(MATERIAL TO PROCESS begins)
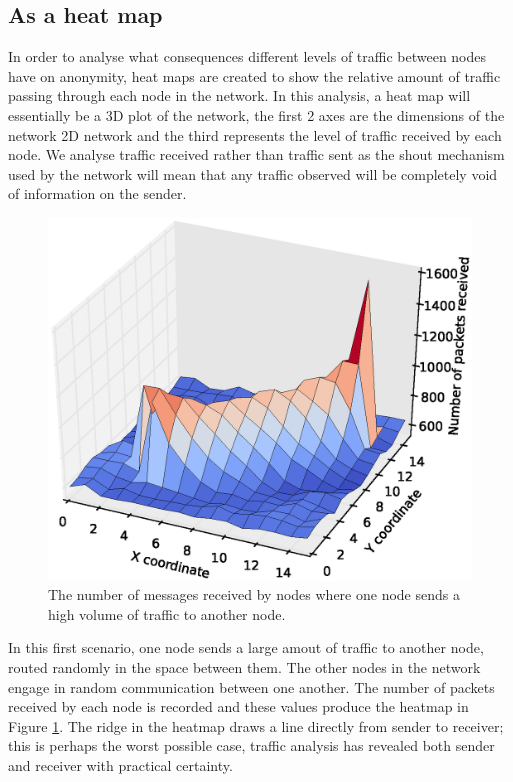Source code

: \documentclass[ %
                    author={Luke Murray},
                supervisor={Dr. Simon Hollis},
                     title={Shadow Peer-to-Peer Networks},
                  subtitle={},
                    degree={MEng},
                      year={2013} ]{thesis}
\begin{document}
\subsection{As a heat map}

In order to analyse what consequences different levels of traffic between nodes have on anonymity, heat maps are created to show the relative amount of traffic passing through each node in the network. In this analysis, a heat map will essentially be a 3D plot of the network, the first 2 axes are the dimensions of the network 2D network and the third represents the level of traffic received by each node. We analyse traffic received rather than traffic sent as the shout mechanism used by the network will mean that any traffic observed will be completely void of information on the sender.

\begin{figure}[h]
    \centering
    \includegraphics{diagrams/heat_map_random.eps}
    \caption{The number of messages received by nodes where one node sends a high volume of traffic to another node.}
    \label{heatmap_random}
\end{figure}

In this first scenario, one node sends a large amout of traffic to another node, routed randomly in the space between them. The other nodes in the network engage in random communication between one another. The number of packets received by each node is recorded and these values produce the heatmap in Figure \ref{heatmap_random}. The ridge in the heatmap draws a line directly from sender to receiver; this is perhaps the worst possible case, traffic analysis has revealed both sender and receiver with practical certainty.
\end{document}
(MATERIAL TO PROCESS ends)
(TASK): Word for word, set down every record, keeping the images out.

(PROBLEM SOLUTION):
Source code

: \documentclass[ %
                    author={Luke Murray},
                supervisor={Dr. Simon Hollis},
                     title={Shadow Peer-to-Peer Networks},
                  subtitle={},
                    degree={MEng},
                      year={2013} ]{thesis}
\begin{document}
\subsection{As a heat map}

In order to analyse what consequences different levels of traffic between nodes have on anonymity, heat maps are created to show the relative amount of traffic passing through each node in the network. In this analysis, a heat map will essentially be a 3D plot of the network, the first 2 axes are the dimensions of the network 2D network and the third represents the level of traffic received by each node. We analyse traffic received rather than traffic sent as the shout mechanism used by the network will mean that any traffic observed will be completely void of information on the sender.

\begin{figure}[h]
    \centering
    \includegraphics{diagrams/heat_map_random.eps}
    \caption{The number of messages received by nodes where one node sends a high volume of traffic to another node.}
    \label{heatmap_random}
\end{figure}

In this first scenario, one node sends a large amout of traffic to another node, routed randomly in the space between them. The other nodes in the network engage in random communication between one another. The number of packets received by each node is recorded and these values produce the heatmap in Figure \ref{heatmap_random}. The ridge in the heatmap draws a line directly from sender to receiver; this is perhaps the worst possible case, traffic analysis has revealed both sender and receiver with practical certainty.
\end{document}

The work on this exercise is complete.